GAN and Dole-Total Produce

The most exciting technology companies are listing in the US because that’s where they get a bigger valuation. GAN, the Irish-founded gaming technology company, is a dramatic example. When it announced its decision to de-list in London and list on the NASDAQ in March of 2020, it was worth £55 million; less than a year later it was worth $1.2 billion. 

Dundalk-headquartered Total Produce is another company to voyage across the Atlantic in the last two years. Part of the justification for its merger with Dole PLC was to de-list from London and set up in New York, where it was hoped it would be awarded a bigger multiple.

London’s big-name companies in the FTSE 100 are underperforming. It’s a cold house for exciting technology companies. And even its boring mid-market stalwarts are getting out. Many have been bought out by private equity. In 2021, private equity funds bought £25 billion worth of public UK companies. The big names include the supermarket Morisson’s, infrastructure group John Laing, telecoms group TalkTalk, drivers’ group The AA, and generator business Aggreko. The number of companies listed in the UK fell 20 per cent between 2008 and 2020. 

The benefits of a US listing are widely understood. Foerster and Karolyi (1999) found stocks that cross-list in the US outperform by 19 per cent in the year before listing. Doidge et al (2004) found companies with a cross-listing in the US are valued 16 per cent more highly than equivalent firms in non-US markets. 

The causal mechanism posited in those papers goes as follows: the US has better legal infrastructure and protection for investors, and that’s reflected in share prices. That seems plausible for companies cross-listing from developing markets. But is it really the case that the US’s legal protections for investors are so much greater than the UK’s?

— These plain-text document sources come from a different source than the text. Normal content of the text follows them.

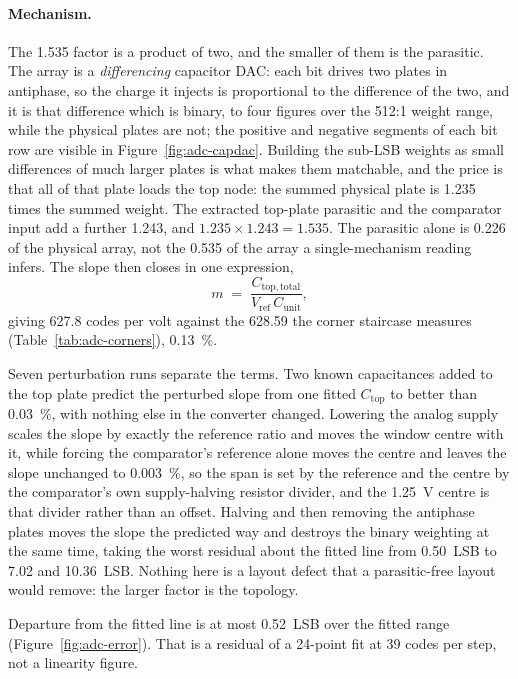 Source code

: \paragraph{Mechanism.} The 1.535 factor is a product of two, and the smaller of
them is the parasitic. The array is a \emph{differencing} capacitor DAC: each bit
drives two plates in antiphase, so the charge it injects is proportional to the
difference of the two, and it is that difference which is binary, to four
figures over the 512:1 weight range, while the physical plates are not; the
positive and negative segments of each bit row are visible in
Figure~\ref{fig:adc-capdac}. Building the sub-LSB weights as small differences of
much larger plates is what makes them matchable, and the price is that all of
that plate loads the top node:
the summed physical plate is 1.235 times the summed weight. The extracted
top-plate parasitic and the comparator input add a further 1.243, and
\(1.235\times 1.243 = 1.535\). The parasitic alone is \num{0.226} of the physical
array, not the \num{0.535} of the array a single-mechanism reading infers. The
slope then closes in one expression,
\[
  m \;=\; \frac{C_{\mathrm{top,total}}}{V_{\mathrm{ref}}\,C_{\mathrm{unit}}},
\]
giving \num{627.8} codes per volt against the \num{628.59} the corner staircase
measures (Table~\ref{tab:adc-corners}), \SI{0.13}{\percent}.

Seven perturbation runs separate the terms. Two known capacitances added to the
top plate predict the perturbed slope from one fitted \(C_{\mathrm{top}}\) to
better than \SI{0.03}{\percent}, with nothing else in the converter changed.
Lowering the analog supply scales the slope by exactly the reference ratio and
moves the window centre with it, while forcing the comparator's reference alone
moves the centre and leaves the slope unchanged to \SI{0.003}{\percent}, so
the span is set by the reference and the centre by the comparator's own
supply-halving resistor divider, and the \SI{1.25}{\volt} centre is that divider
rather than an offset. Halving and then removing the antiphase plates moves the
slope the predicted way and destroys the binary weighting at the same time,
taking the worst residual about the fitted line from \num{0.50}~LSB to
\num{7.02} and \num{10.36}~LSB. Nothing here is a layout defect that a
parasitic-free layout would remove: the larger factor is the topology.

Departure from the fitted line is at most \num{0.52}~LSB over the fitted range
(Figure~\ref{fig:adc-error}). That is a residual of a 24-point fit at
\num{39} codes per step, not a linearity figure.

It seems like something else is going on. Brexit is a plausible candidate — European indexes such as Amsterdam’s are reporting much greater volumes since 2016 — but the timing isn’t right. London has been slowly declining for twenty years. Maybe the pool of investors isn’t deep enough to do good peer comparisons in increasingly specialised modern companies?

Whatever’s going on, it’s no good for Ireland. The natural progression for an ambitious capital-hungry Irish company has been to list in Ireland first. That allows it to bring in outside investment when it had reached a value of a couple hundred million euro. A company of that size wouldn’t be big enough to list in London. At the peak of the boom in 2021, London firms raised an average of £141 million. That would mean they’re worth something in the region of £800-1.1 billion.

Big Irish companies then cross-list in London. The likes of AIB, Bank of Ireland, Ryanair, Kingspan, Glanbia and Kerry cross-list in London to get access to a deeper pool of capital. The cross-listing means more liquidity and in theory, a higher valuation. 

The lagging UK market means Irish companies don’t see the full benefit of their cross-listing. The ones that are big enough to cross-list in London (but not big enough to list in the US) get saggy valuations. 

Then, the ones big enough to list in the US — like CRH and Flutter — aspire to be listed in the S&P 500. The guardians of the S&P 500 don’t want to see a dual Irish listing. So the Irish Stock Exchange ends up losing its most important companies. That’s bad for the Irish stock market ecosystem — the brokers, advisors, dealers, and market makers. It makes the environment tougher for the next crop of companies trying to grow. Good as it may prove to be for CRH and Flutter’s shareholders.